#### What you need to do
In the data below, find each line that contains the word "Features" and copy it.

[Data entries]
------------------------------------------------------------------------

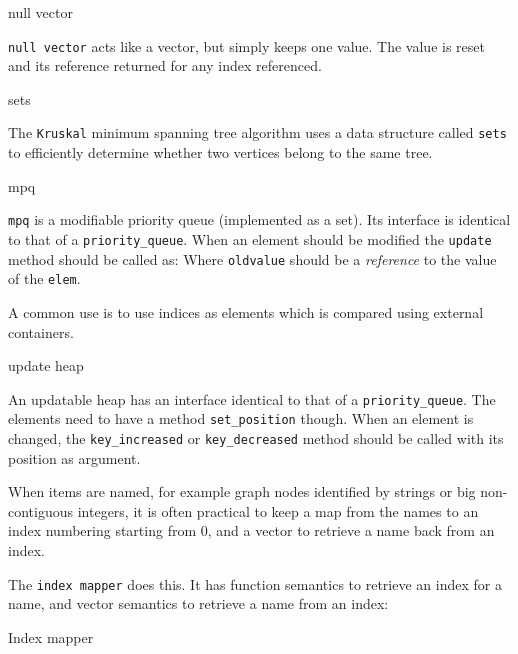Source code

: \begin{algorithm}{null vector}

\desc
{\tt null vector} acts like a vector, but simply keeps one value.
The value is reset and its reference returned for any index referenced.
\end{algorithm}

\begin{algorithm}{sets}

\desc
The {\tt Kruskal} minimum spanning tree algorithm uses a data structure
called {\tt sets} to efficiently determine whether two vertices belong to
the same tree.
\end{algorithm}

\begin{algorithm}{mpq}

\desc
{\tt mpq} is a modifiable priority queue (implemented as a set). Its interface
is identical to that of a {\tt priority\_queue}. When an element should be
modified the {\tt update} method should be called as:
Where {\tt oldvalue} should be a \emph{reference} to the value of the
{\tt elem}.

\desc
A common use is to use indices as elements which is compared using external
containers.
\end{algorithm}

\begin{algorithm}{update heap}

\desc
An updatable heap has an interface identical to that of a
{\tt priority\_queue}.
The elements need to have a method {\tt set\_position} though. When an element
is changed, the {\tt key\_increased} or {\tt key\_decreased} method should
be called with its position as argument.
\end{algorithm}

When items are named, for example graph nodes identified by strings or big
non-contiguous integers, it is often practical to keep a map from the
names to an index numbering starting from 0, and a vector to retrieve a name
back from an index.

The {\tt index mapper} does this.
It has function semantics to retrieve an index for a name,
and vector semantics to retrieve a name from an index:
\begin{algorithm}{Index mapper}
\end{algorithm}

------------------------------------------------------------------------

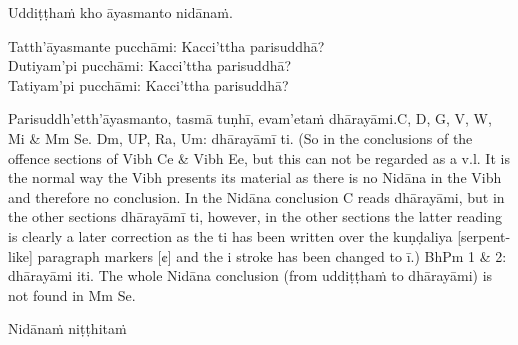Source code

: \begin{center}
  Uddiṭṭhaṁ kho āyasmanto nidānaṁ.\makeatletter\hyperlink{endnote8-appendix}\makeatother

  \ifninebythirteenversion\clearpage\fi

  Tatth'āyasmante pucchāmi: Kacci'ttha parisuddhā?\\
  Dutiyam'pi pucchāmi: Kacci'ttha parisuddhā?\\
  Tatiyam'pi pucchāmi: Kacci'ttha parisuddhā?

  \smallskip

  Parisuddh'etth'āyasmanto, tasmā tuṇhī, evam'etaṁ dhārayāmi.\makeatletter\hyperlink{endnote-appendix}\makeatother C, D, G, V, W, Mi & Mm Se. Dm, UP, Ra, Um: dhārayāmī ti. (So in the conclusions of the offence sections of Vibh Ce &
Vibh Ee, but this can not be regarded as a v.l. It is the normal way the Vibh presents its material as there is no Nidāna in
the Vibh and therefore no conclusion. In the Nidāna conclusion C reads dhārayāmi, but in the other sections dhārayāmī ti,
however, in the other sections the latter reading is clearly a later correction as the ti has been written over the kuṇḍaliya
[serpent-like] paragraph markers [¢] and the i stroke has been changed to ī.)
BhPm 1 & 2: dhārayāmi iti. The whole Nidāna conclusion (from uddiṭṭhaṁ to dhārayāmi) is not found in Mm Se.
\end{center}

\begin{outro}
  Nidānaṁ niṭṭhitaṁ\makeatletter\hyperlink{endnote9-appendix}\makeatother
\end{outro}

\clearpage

------------------------------------------------------------------------

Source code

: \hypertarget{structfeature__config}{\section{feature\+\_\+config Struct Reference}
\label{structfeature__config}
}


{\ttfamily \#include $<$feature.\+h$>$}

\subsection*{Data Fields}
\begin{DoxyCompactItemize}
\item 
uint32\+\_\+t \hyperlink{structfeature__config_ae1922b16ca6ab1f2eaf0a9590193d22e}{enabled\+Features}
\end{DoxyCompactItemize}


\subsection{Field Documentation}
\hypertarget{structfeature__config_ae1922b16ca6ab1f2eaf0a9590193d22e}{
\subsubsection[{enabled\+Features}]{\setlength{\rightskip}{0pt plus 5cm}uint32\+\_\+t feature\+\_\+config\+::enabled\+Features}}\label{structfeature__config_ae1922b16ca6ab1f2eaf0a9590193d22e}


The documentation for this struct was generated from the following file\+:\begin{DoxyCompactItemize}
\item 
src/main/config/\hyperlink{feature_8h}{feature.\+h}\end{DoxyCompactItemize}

------------------------------------------------------------------------

#### Exercise output
uint32\+\_\+t \hyperlink{structfeature__config_ae1922b16ca6ab1f2eaf0a9590193d22e}{enabled\+Features}
\subsubsection[{enabled\+Features}]{\setlength{\rightskip}{0pt plus 5cm}uint32\+\_\+t feature\+\_\+config\+::enabled\+Features}}\label{structfeature__config_ae1922b16ca6ab1f2eaf0a9590193d22e}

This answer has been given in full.